Task details: An exact transcription of every entry is required, with the images left out.

Data to examine:
********

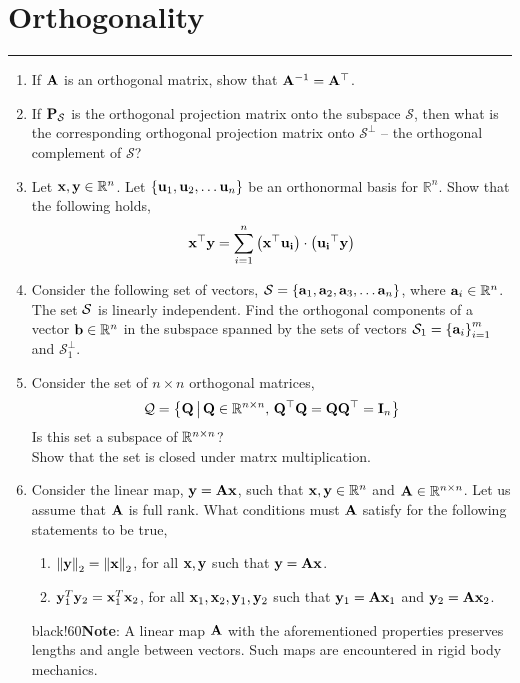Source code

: \documentclass[
11pt, %
a4paper, %
oneside, %
headinclude,footinclude, %
BCOR5mm, %
]{scrartcl}
\def\mf{\ensuremath\mathbf}
\def\mb{\ensuremath\mathbb}
\begin{document}
\section{Orthogonality}
\hrule
\vspace{0.5cm}
\begin{enumerate}
	\item If $\mf{A}$ is an orthogonal matrix, show that $\mf{A}^{-1} = \mf{A}^\top$.
	
	\item If $\mf{P}_{\mathcal{S}}$ is the orthogonal projection matrix onto the subspace $\mathcal{S}$, then what is the corresponding orthogonal projection matrix onto $\mathcal{S}^{\perp}$ -- the orthogonal complement of $\mathcal{S}$?
	
	\item Let $\mf{x}, \mf{y} \in \mathbb{R}^n$. Let $\cc{\mf{u}_1, \mf{u}_2, \ldots \mf{u}_n}$ be an orthonormal basis for $\mathbb{R}^n$. Show that the following holds,
	\[ \mf{x}^\top\mf{y} = \sum_{i=1}^n \pp{\mf{x}^\top \mf{u_i}} \cdot \pp{\mf{u_i}^\top \mf{y}} \]
	
	\item Consider the following set of vectors, $\mathcal{S} = \left\{ \mf{a}_1, \mf{a}_2, \mf{a}_3, \ldots \mf{a}_n \right\}$, where $\mf{a}_i \in \mathbb{R}^n$. The set $\mathcal{S}$ is linearly independent. Find the orthogonal components of a vector $\mf{b} \in \mathbb{R}^n$ in the subspace spanned by the sets of vectors $\mathcal{S}_1 = \left\{ \mf{a}_i \right\}_{i=1}^m$ and $\mathcal{S}_1^\perp$.
	
	\item Consider the set of $n \times n$ orthogonal matrices,
	\[ \mc{Q} = \left\{ \mf{Q} \, \big \vert \, \mf{Q} \in \mb{R}^{n \times n}, \, \mf{Q}^\top\mf{Q} = \mf{Q}\mf{Q}^\top = \mf{I}_n  \right\} \] 
	Is this set a subspace of $\mb{R}^{n \times n}$? \\
	Show that the set is closed under matrx multiplication.
	
    \item Consider the linear map, $\mf{y} = \mf{Ax}$, such that $\mf{x}, \mf{y} \in \mb{R}^n$ and $\mf{A} \in \mb{R}^{n \times n}$. Let us assume that $\mf{A}$ is full rank. What conditions must $\mf{A}$ satisfy for the following statements to be true,
    \begin{enumerate}
        \item $\left\lVert \mf{y}\right\rVert_2 = \left\lVert \mf{x}\right\rVert_2$, for all $\mf{x}, \mf{y}$ such that $\mf{y} = \mf{Ax}$.
        \item $\mf{y}_1^T\mf{y}_2 = \mf{x}_1^T\mf{x}_2$, for all $\mf{x}_1, \mf{x}_2, \mf{y}_1, \mf{y}_2$ such that $\mf{y}_1 = \mf{A}\mf{x}_1$ and $\mf{y}_2 = \mf{A}\mf{x}_2$. 
    \end{enumerate}
    \vspace{-0.1cm}
    \begin{color}{black!60}\small{\textbf{Note}: A linear map $\mf{A}$ with the aforementioned properties preserves lengths and angle between vectors. Such maps are encountered in rigid body mechanics.}
    \end{color}
\end{enumerate}
\end{document}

********

Finished task:
Source code

: \documentclass[
11pt, %
a4paper, %
oneside, %
headinclude,footinclude, %
BCOR5mm, %
]{scrartcl}
\def\mf{\ensuremath\mathbf}
\def\mb{\ensuremath\mathbb}
\begin{document}
\section{Orthogonality}
\hrule
\vspace{0.5cm}
\begin{enumerate}
	\item If $\mf{A}$ is an orthogonal matrix, show that $\mf{A}^{-1} = \mf{A}^\top$.
	
	\item If $\mf{P}_{\mathcal{S}}$ is the orthogonal projection matrix onto the subspace $\mathcal{S}$, then what is the corresponding orthogonal projection matrix onto $\mathcal{S}^{\perp}$ -- the orthogonal complement of $\mathcal{S}$?
	
	\item Let $\mf{x}, \mf{y} \in \mathbb{R}^n$. Let $\cc{\mf{u}_1, \mf{u}_2, \ldots \mf{u}_n}$ be an orthonormal basis for $\mathbb{R}^n$. Show that the following holds,
	\[ \mf{x}^\top\mf{y} = \sum_{i=1}^n \pp{\mf{x}^\top \mf{u_i}} \cdot \pp{\mf{u_i}^\top \mf{y}} \]
	
	\item Consider the following set of vectors, $\mathcal{S} = \left\{ \mf{a}_1, \mf{a}_2, \mf{a}_3, \ldots \mf{a}_n \right\}$, where $\mf{a}_i \in \mathbb{R}^n$. The set $\mathcal{S}$ is linearly independent. Find the orthogonal components of a vector $\mf{b} \in \mathbb{R}^n$ in the subspace spanned by the sets of vectors $\mathcal{S}_1 = \left\{ \mf{a}_i \right\}_{i=1}^m$ and $\mathcal{S}_1^\perp$.
	
	\item Consider the set of $n \times n$ orthogonal matrices,
	\[ \mc{Q} = \left\{ \mf{Q} \, \big \vert \, \mf{Q} \in \mb{R}^{n \times n}, \, \mf{Q}^\top\mf{Q} = \mf{Q}\mf{Q}^\top = \mf{I}_n  \right\} \] 
	Is this set a subspace of $\mb{R}^{n \times n}$? \\
	Show that the set is closed under matrx multiplication.
	
    \item Consider the linear map, $\mf{y} = \mf{Ax}$, such that $\mf{x}, \mf{y} \in \mb{R}^n$ and $\mf{A} \in \mb{R}^{n \times n}$. Let us assume that $\mf{A}$ is full rank. What conditions must $\mf{A}$ satisfy for the following statements to be true,
    \begin{enumerate}
        \item $\left\lVert \mf{y}\right\rVert_2 = \left\lVert \mf{x}\right\rVert_2$, for all $\mf{x}, \mf{y}$ such that $\mf{y} = \mf{Ax}$.
        \item $\mf{y}_1^T\mf{y}_2 = \mf{x}_1^T\mf{x}_2$, for all $\mf{x}_1, \mf{x}_2, \mf{y}_1, \mf{y}_2$ such that $\mf{y}_1 = \mf{A}\mf{x}_1$ and $\mf{y}_2 = \mf{A}\mf{x}_2$. 
    \end{enumerate}
    \vspace{-0.1cm}
    \begin{color}{black!60}\small{\textbf{Note}: A linear map $\mf{A}$ with the aforementioned properties preserves lengths and angle between vectors. Such maps are encountered in rigid body mechanics.}
    \end{color}
\end{enumerate}
\end{document}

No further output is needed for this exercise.